Tune the generator by randomly selecting sub-languages to explore

Question

Tune the generator by randomly selecting sub-languages to explore

Opened this issue 6 years ago · 0 comments

This is a tracking issue for the idea in comment #2 (comment):

The idea of "commenting out all non-flat definitions" corresponds to a common idea in the QuickCheck world, which is that when you have N combinators, it can be more efficient to randomly select a smaller group of K<N combinators and test with only that (for example, "let's only use float operations"). Eventually we should try to get this logic into the program generator, by selecting a (coherent) subset of the initial environment instead of always using the full environment. One easy way to do this would be to define separate environments for separate "features" that we want to test (int, string, float, lists, etc.), and compose the initial environment as a union/concatenation of a randomly-selected subset of feature-specific environments.

More generally, the idea is that we could define "sub-languages" that our generator can target (ints and int operations, float and float operations, string and string operations, list and list operations, etc.), and that bug-finding is probably going to be more effective if it sometimes works only in one sub-language or in a small numbers of combined sub-languages.

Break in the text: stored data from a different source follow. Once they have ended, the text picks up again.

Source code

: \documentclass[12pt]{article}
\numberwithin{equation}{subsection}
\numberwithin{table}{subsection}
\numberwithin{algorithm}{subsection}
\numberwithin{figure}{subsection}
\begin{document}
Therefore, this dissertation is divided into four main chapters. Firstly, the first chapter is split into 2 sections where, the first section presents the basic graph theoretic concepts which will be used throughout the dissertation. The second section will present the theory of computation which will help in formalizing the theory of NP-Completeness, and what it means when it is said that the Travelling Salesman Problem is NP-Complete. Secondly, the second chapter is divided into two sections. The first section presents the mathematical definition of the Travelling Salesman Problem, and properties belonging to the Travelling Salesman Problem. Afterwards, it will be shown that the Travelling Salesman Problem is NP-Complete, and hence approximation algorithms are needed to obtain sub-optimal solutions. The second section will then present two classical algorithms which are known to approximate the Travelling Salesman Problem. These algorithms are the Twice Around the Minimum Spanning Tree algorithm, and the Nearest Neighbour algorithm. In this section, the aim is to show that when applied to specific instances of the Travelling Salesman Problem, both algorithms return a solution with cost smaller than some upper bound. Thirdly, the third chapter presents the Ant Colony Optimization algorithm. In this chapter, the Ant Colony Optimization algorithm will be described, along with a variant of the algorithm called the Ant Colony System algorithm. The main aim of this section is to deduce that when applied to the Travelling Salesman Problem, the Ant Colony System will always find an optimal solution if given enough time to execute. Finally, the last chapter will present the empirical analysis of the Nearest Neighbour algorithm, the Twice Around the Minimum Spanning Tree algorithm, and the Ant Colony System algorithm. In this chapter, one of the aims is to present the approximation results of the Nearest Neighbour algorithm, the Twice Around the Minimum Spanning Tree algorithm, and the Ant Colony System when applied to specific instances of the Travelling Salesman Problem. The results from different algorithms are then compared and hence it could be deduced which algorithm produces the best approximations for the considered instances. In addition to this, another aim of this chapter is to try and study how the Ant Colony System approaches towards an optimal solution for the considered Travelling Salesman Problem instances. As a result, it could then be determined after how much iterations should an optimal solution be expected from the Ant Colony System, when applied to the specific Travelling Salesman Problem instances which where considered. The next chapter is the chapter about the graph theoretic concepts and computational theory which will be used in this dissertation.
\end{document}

Otherwise, as the set of features we cover grows, it is very unlikely that, for example, several floating-point operations are going to be combined in interesting ways, there will always be operations at other types in the middle.

Random (no pun intended) thoughts:

A sub-language is defined by slightly more than just the initial typing environment: the choice of sub-language may influence the type generation.
When combining sub-languages, one must ensure that the operations to bridge between them exists. For example, string_of_int must either belong to the int sub-language, or to the string sub-language, or be added when the two are enabled at the same time. (I think it's fine if sub-languages introduce operators that use types that are not in the same sub-language; they will just never get picked by the type-aware generator unless the other is installed. So in that example I would include string_of_int in the string feature set.)
It may be interesting to select a sub-language dynamically as part of the generation logic; for example, a program could contain a pair, the first element being in the float+int sub-languages and the second being in string+bool. I don't know how to combine this with the current two-phase process of first generating a type for the whole expression, and then generating terms for it, so maybe this idea will never see the light.